冬になると、焼き芋屋が巡回してくるのはどこの町内でも同じだが、下落合では焼き芋屋が集中的に集まる場所がある。聖母坂の上だ。おそらく、聖母病院に詰める夜勤の看護婦さんや、聖母大学(旧・聖母女子短大)の寮に住む女学生がよく買うのだろう。聖母坂に住んでいたころ、坂上のあたりから頻繁に焼き芋屋の売り声が聞こえてきた。焼き芋屋にも縄張りがあると聞くが、聖母坂はとっかえひっかえ異なる焼き芋屋がやってきた。
物売り辻売りが商売になる土地は、いまだ住宅地としてはいたって「健全」なのだろう。日本橋あたりのビルやマンションだらけの住宅街には、もはや物売りの声さえ響かないと聞いた。ラオ屋も鋳掛屋も、ついでに玄米パンのほっかほか~もまわってくる下落合に、さて、今度は早朝の東銀座あたりを流している、棒手振(ぼてふり)の魚屋でも登場しないかとひそかに期待している。
■写真:目白ヶ丘教会前にやってくる移動青果屋。
写真の目白ヶ丘教会からそれほど遠くないところに実家がありますが、そういえば物売りが多い地域だったかもしれません。
一番印象深いのは千葉方面からの行商のおばちゃん。
名前は知らないけれど定期的に「千葉のおばさん」(といっても自分が子どものころ覚えているのは70ぐらいのおばあちゃん)が玄関先までやってきて、新鮮な野菜や卵などを売りにきていました。もうかれこれ20年ぐらい前にはこなくなってしまいましたが、千葉のおばさんがいた頃の時代ってよかったですね。そういえば、焼き芋も年末年始実家に戻るとトラックで売りに来るから本当に風情がなくなっちゃいました。はい。
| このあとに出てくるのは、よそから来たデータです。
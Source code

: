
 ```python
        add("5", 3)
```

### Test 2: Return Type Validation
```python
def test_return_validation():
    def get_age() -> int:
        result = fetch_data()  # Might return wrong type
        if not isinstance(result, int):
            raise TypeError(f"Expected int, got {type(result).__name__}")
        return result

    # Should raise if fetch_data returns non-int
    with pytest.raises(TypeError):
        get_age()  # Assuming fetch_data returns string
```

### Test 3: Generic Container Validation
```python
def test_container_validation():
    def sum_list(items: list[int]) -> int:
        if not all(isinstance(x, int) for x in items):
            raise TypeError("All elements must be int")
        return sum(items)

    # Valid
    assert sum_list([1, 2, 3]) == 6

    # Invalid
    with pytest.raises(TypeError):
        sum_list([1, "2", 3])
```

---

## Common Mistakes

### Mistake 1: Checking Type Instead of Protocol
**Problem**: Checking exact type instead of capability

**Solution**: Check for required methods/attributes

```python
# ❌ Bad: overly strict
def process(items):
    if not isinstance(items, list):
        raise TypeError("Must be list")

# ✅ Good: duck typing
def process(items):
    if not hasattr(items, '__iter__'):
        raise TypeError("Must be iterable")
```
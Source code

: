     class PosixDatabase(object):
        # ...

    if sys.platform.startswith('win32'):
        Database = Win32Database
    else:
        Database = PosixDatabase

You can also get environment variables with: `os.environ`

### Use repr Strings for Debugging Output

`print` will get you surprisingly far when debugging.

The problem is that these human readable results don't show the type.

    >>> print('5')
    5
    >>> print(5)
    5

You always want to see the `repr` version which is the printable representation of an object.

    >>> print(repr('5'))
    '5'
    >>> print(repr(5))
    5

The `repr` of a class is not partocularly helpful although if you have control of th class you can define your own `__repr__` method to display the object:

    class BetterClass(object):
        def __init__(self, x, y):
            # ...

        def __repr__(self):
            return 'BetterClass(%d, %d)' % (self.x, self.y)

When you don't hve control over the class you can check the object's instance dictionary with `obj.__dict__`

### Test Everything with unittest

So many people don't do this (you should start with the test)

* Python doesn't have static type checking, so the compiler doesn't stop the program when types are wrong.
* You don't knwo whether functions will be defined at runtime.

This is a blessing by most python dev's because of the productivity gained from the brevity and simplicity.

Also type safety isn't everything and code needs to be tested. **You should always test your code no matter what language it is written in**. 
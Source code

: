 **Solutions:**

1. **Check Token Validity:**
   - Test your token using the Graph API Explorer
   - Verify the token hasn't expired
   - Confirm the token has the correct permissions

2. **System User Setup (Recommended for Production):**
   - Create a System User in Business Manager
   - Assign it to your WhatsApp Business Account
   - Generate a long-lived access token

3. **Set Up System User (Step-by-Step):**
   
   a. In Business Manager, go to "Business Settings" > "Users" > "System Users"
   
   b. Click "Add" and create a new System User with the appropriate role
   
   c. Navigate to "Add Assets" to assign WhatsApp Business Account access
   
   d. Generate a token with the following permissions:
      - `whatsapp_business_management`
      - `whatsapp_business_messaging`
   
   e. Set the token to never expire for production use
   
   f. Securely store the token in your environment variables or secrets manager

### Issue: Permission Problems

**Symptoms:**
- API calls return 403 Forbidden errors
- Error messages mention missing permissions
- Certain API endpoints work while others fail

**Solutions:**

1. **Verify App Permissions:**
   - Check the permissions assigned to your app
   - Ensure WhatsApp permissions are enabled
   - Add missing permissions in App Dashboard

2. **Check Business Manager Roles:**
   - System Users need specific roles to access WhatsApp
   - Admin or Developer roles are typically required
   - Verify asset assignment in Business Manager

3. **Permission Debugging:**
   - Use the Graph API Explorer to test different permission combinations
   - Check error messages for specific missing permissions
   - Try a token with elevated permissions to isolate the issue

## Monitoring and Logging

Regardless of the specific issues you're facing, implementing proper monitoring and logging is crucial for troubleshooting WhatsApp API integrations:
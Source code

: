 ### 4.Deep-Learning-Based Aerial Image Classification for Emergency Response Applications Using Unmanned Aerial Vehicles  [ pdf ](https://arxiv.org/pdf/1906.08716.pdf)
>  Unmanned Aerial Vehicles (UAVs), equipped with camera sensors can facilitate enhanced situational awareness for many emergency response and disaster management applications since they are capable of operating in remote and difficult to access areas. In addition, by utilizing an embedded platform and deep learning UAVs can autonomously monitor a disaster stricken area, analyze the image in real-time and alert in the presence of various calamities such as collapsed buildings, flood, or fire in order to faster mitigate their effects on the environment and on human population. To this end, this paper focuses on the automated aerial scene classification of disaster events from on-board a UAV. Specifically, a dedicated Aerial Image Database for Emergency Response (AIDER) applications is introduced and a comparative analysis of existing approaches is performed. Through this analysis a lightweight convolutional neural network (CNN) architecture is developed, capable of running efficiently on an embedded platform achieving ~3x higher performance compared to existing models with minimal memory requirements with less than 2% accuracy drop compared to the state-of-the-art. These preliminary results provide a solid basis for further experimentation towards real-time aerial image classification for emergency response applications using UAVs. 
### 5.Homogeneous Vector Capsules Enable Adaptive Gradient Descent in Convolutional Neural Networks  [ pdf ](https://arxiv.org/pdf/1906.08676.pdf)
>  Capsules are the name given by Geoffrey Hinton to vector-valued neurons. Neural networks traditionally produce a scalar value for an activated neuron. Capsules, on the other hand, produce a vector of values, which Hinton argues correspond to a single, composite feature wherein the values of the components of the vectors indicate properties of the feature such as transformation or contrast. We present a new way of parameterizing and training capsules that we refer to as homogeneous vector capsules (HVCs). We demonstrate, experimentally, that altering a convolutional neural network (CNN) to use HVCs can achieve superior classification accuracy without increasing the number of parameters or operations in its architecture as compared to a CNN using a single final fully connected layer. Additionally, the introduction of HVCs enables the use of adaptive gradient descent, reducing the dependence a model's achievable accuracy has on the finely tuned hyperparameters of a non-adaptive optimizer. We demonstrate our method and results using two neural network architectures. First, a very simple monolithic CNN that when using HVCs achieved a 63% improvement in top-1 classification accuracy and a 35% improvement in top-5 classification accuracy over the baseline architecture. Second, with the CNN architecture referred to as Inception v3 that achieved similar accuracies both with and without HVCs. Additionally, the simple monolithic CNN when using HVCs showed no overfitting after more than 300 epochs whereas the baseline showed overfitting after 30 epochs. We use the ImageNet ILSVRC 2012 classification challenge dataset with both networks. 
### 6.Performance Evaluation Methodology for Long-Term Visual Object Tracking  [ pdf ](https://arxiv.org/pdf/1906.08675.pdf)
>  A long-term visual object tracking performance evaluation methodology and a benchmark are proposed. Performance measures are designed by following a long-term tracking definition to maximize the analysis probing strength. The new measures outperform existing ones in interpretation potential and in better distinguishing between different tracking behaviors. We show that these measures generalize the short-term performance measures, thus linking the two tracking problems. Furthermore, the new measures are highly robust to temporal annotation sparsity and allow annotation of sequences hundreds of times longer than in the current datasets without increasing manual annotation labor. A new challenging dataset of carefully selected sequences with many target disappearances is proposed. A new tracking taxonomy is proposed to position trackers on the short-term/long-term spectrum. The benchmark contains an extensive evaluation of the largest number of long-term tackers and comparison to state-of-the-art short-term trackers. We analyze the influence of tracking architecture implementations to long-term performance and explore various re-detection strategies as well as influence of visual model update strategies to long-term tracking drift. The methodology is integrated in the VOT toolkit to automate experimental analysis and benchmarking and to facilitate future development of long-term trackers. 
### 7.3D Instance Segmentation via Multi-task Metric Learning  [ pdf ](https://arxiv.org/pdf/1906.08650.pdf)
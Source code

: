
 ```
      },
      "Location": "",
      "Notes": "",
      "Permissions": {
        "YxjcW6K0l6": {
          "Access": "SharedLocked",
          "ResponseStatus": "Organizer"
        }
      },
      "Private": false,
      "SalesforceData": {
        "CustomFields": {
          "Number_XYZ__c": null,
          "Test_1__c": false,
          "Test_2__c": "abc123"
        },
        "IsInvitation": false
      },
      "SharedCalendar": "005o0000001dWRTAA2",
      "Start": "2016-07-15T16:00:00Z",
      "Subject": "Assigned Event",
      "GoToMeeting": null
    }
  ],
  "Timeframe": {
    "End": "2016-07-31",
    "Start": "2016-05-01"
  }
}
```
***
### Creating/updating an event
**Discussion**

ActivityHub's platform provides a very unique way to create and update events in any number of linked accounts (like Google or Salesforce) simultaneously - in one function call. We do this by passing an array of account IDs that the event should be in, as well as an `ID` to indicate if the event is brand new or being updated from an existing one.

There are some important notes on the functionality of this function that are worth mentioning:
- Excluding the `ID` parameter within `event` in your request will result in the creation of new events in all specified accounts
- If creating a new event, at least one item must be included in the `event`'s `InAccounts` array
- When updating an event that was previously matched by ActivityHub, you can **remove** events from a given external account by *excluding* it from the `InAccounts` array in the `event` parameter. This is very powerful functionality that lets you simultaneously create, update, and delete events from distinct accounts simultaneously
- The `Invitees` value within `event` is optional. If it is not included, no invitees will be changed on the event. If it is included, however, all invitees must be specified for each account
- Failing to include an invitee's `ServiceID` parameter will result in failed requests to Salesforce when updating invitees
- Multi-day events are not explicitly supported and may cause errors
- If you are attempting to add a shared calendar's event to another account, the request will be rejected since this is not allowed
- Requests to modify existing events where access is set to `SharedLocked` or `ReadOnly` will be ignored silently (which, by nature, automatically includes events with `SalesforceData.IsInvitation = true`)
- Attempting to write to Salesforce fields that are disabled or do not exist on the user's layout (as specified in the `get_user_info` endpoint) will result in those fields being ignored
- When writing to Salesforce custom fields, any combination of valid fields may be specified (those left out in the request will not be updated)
そうそう、行商のおばちゃんといえば、目白駅の改札口の右側に降りていく階段の下あたりにももう30年ぐらい前まででしょうか、行商の人が野菜とか売りに来ていたことを思い出します。
by 生まれも育ちも下落合! (2005-12-05 22:53)
あっ、すっかり書き忘れてしまいました。流すだけでなく、戸別訪問の物売りがいましたね。(^^
「千葉のおばさん」の後代は健在で、うちにもたまにやってきますが、いまでは野菜や卵ではなく、房総で育てた花の鉢植えや球根を「いらないかね?」と廻っています。でも、行商のおばちゃんが、目白駅で見世を拡げているところは、わたしは残念ながら見たことがありません。早朝、JR飯田橋駅で降りたりしますと、いまだに行商のおばちゃん部隊が大きな荷物を背負って、街中へ散っていくのが見られますね。
あと、うちには「富山の薬売り」もやってきます。救急箱を置かせてあげているのですが、ほんとうに富山市に本社のある会社で、インターホンの向こうから「富山の薬売りです」といって訪ねてきます。江戸時代から変わらないんですね。(笑)
by ChinchikoPapa (2005-12-06 00:13)
その後、豆腐・納豆売りも下落合では健在なことを知った。
昔と同じように、あの夕暮れの物悲しいラッパの音を響かせ
ながら、下落合の道をあちこちまわっているらしい。